A $500,000 contract won under the feds’ Build in Canada Innovation Program will see inBay implement its “trust-as-a-service” solution with Shared Services Canada – an enormous early customer that can go along way in validating the firm’s solution to other prospective clients.

“Probably the single biggest challenge that all companies face … is acquiring that first customer,” says Young. “Quite frankly, in terms of being successful in building a tech startup, 10 per cent is all about the product and technology, 90 per cent is trying to sell it.”

Young, a multiple-time founder and an engineer by trade, says tech startups – especially those in cybersecurity – face increasing global competition. A Canadian startup that can receive a boost from its own government may be an unfair advantage, but he says it’s entirely necessary to be competitive.

“That’s where this program came into play for us,” he says. “That gives us a big leg up.”

The Build in Canada Innovation Program began in 2012 after a two-year trial period. Companies still looking for their first sale can apply to have their products validated and implemented by a government department. Solutions from categories such as healthcare, biotechnologies, clean-tech, and safety and security are eligible for $500,000 contracts, while those based on military applications may receive up to $1 million.
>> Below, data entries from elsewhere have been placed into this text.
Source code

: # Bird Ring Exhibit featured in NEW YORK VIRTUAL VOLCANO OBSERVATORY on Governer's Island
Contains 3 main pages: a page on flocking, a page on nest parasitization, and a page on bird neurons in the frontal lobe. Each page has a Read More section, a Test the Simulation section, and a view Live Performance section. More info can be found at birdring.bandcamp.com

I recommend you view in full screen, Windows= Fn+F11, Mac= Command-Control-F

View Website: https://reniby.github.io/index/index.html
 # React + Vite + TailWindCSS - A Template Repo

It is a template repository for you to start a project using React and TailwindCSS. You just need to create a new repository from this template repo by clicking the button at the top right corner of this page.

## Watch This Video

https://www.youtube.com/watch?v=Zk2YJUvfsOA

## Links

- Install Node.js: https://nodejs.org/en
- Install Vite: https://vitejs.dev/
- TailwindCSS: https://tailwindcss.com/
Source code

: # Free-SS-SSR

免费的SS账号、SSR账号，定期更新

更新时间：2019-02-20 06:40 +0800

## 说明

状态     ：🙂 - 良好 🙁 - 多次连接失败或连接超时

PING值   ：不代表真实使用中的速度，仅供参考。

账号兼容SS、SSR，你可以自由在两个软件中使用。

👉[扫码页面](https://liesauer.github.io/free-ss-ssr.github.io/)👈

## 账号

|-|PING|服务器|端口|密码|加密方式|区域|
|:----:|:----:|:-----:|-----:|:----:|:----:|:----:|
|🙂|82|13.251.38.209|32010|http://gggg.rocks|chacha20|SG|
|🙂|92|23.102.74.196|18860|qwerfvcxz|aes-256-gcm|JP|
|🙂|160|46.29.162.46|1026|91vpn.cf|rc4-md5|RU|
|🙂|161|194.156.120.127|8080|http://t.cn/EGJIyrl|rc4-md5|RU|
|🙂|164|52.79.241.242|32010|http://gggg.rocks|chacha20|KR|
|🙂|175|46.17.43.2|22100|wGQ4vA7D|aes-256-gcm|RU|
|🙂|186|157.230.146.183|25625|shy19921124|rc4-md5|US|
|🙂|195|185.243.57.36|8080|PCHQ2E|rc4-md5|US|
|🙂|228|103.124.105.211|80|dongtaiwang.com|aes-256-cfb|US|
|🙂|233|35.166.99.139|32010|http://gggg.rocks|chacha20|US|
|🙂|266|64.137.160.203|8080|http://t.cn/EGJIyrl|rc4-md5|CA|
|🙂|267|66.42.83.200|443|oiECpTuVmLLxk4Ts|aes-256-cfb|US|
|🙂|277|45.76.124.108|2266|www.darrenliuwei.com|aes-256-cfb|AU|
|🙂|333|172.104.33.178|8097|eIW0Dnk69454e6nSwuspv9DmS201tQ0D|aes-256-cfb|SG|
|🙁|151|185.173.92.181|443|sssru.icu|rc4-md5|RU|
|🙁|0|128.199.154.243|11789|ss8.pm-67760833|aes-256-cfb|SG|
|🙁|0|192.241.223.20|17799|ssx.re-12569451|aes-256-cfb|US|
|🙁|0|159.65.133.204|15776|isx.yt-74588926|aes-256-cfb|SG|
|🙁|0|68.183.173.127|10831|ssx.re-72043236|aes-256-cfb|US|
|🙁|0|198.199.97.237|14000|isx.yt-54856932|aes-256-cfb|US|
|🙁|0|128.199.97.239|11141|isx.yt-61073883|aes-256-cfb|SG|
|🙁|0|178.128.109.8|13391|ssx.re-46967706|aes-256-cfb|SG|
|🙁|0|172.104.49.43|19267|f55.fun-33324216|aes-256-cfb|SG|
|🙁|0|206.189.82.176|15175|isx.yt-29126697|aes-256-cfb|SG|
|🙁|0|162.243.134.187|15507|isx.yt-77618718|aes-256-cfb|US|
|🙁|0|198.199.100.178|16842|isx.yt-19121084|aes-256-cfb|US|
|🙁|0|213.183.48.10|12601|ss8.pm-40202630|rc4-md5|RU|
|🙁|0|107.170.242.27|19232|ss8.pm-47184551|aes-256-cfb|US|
The program is meant to “bridge the pre-commercial gap” and get Canadian startups and products into market, something often high on the lists of public servants, tech executives, researchers and advocates.

Over roughly six months, Shared Services tested inBay’s solution, evaluating its claims that it was easily implementable and provided the airtight security the company advertised. While onerous, Young says the extended process will benefit the firm in future sales.

“If you can come out of the other side with all the ticks in the boxes … that gives us a lot of confidence when we go to others.”

While inBay’s product is currently marketed towards enterprise customers, the opportunity for selling directly to users is available at virtually every login interaction. After this first boost, Young has confidence in expanding the 15-person firm’s solution around the world.

“Things like this, if they’re done properly, can make a difference,” he says. “That’s one of the things in Canada that we’ve got going right.”